- Records excerpted from a collection:
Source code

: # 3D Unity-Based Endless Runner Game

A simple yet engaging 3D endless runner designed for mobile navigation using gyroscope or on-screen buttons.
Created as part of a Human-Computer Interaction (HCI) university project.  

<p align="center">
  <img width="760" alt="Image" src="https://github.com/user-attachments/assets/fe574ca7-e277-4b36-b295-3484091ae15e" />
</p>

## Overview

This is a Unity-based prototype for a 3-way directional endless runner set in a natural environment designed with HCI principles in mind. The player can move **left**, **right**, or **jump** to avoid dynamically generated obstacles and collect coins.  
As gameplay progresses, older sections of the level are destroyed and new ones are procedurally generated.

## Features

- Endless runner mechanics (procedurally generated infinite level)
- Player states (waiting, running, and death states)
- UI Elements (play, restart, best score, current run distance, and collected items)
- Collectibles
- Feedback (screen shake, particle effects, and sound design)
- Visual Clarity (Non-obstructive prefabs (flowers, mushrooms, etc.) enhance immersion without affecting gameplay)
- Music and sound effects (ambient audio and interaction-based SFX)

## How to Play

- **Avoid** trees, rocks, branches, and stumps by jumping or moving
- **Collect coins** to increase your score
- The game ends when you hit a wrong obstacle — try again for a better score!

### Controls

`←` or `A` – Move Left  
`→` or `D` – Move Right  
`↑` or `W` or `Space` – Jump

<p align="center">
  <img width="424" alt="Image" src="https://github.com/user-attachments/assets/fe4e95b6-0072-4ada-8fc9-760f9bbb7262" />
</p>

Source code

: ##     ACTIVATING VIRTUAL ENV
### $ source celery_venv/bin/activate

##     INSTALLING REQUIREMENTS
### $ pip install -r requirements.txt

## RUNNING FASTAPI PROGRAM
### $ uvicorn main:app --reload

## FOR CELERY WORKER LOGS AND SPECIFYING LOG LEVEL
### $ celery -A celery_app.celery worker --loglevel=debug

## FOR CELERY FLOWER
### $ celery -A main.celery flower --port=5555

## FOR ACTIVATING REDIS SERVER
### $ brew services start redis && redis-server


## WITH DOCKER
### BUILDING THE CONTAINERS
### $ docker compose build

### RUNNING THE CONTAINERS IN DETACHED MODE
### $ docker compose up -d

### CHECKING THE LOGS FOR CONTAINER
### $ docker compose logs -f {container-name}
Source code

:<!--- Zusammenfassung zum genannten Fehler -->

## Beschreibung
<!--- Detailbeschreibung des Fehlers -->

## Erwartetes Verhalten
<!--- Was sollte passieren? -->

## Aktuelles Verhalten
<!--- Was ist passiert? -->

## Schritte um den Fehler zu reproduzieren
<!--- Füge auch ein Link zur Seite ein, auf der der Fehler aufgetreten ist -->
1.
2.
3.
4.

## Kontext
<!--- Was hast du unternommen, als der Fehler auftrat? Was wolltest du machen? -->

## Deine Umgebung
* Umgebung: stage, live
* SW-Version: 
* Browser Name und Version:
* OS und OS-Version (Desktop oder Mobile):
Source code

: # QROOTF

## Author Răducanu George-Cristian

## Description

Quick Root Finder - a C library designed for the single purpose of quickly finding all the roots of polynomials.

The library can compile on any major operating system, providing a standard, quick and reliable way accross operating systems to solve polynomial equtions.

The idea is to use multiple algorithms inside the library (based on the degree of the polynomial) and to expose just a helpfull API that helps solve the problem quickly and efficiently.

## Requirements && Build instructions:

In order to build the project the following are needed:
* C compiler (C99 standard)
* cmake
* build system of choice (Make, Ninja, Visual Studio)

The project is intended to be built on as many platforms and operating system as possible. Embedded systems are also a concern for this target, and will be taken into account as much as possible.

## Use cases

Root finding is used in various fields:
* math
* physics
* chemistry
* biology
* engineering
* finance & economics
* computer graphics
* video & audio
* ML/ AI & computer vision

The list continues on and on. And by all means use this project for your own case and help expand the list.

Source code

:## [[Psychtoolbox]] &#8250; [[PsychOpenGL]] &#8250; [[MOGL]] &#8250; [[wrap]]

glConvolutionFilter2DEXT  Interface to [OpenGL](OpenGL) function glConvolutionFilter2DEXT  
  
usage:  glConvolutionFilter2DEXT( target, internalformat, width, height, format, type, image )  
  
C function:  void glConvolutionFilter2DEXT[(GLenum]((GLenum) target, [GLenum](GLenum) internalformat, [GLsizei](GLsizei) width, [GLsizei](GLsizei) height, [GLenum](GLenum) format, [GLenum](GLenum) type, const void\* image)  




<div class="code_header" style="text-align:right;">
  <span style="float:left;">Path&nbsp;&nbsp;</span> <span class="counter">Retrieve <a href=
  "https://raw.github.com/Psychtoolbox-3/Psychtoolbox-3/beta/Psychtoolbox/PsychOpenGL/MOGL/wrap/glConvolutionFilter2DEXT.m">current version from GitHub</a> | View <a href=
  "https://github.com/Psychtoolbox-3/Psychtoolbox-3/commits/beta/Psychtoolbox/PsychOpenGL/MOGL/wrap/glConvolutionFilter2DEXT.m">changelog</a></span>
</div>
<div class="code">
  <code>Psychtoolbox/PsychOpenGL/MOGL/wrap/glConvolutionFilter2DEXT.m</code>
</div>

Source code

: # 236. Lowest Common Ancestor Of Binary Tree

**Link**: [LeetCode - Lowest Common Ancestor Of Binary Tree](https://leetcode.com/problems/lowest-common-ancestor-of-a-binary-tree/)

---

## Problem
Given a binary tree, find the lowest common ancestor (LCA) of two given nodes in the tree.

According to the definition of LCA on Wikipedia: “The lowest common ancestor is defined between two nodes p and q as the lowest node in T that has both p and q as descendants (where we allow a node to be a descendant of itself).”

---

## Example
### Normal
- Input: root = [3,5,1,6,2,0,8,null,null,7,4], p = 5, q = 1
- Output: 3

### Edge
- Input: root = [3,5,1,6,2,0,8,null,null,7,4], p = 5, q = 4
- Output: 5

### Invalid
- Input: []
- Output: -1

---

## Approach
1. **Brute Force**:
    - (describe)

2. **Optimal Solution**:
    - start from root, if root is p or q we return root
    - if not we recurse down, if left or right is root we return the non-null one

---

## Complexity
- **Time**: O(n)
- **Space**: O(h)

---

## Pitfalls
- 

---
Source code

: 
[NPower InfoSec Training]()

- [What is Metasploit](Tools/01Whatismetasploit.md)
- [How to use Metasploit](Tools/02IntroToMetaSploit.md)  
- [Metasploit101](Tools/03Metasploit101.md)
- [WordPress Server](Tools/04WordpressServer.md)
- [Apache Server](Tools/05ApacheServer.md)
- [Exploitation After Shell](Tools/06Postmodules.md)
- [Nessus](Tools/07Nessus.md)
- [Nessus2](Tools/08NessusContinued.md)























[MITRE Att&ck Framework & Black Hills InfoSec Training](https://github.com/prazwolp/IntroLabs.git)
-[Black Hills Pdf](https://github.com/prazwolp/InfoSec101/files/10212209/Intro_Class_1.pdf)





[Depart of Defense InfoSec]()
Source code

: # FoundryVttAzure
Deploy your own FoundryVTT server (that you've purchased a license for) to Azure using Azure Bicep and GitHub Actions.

- Task description:
The first line of the records and every line down to the line with "- **Avoid** trees, rocks, branches, and" must be quoted exactly; leave out all else.

- Result for this task:
Source code

: # 3D Unity-Based Endless Runner Game

A simple yet engaging 3D endless runner designed for mobile navigation using gyroscope or on-screen buttons.
Created as part of a Human-Computer Interaction (HCI) university project.  

<p align="center">
  <img width="760" alt="Image" src="https://github.com/user-attachments/assets/fe574ca7-e277-4b36-b295-3484091ae15e" />
</p>

## Overview

This is a Unity-based prototype for a 3-way directional endless runner set in a natural environment designed with HCI principles in mind. The player can move **left**, **right**, or **jump** to avoid dynamically generated obstacles and collect coins.  
As gameplay progresses, older sections of the level are destroyed and new ones are procedurally generated.

## Features

- Endless runner mechanics (procedurally generated infinite level)
- Player states (waiting, running, and death states)
- UI Elements (play, restart, best score, current run distance, and collected items)
- Collectibles
- Feedback (screen shake, particle effects, and sound design)
- Visual Clarity (Non-obstructive prefabs (flowers, mushrooms, etc.) enhance immersion without affecting gameplay)
- Music and sound effects (ambient audio and interaction-based SFX)

## How to Play

- **Avoid** trees, rocks, branches, and stumps by jumping or moving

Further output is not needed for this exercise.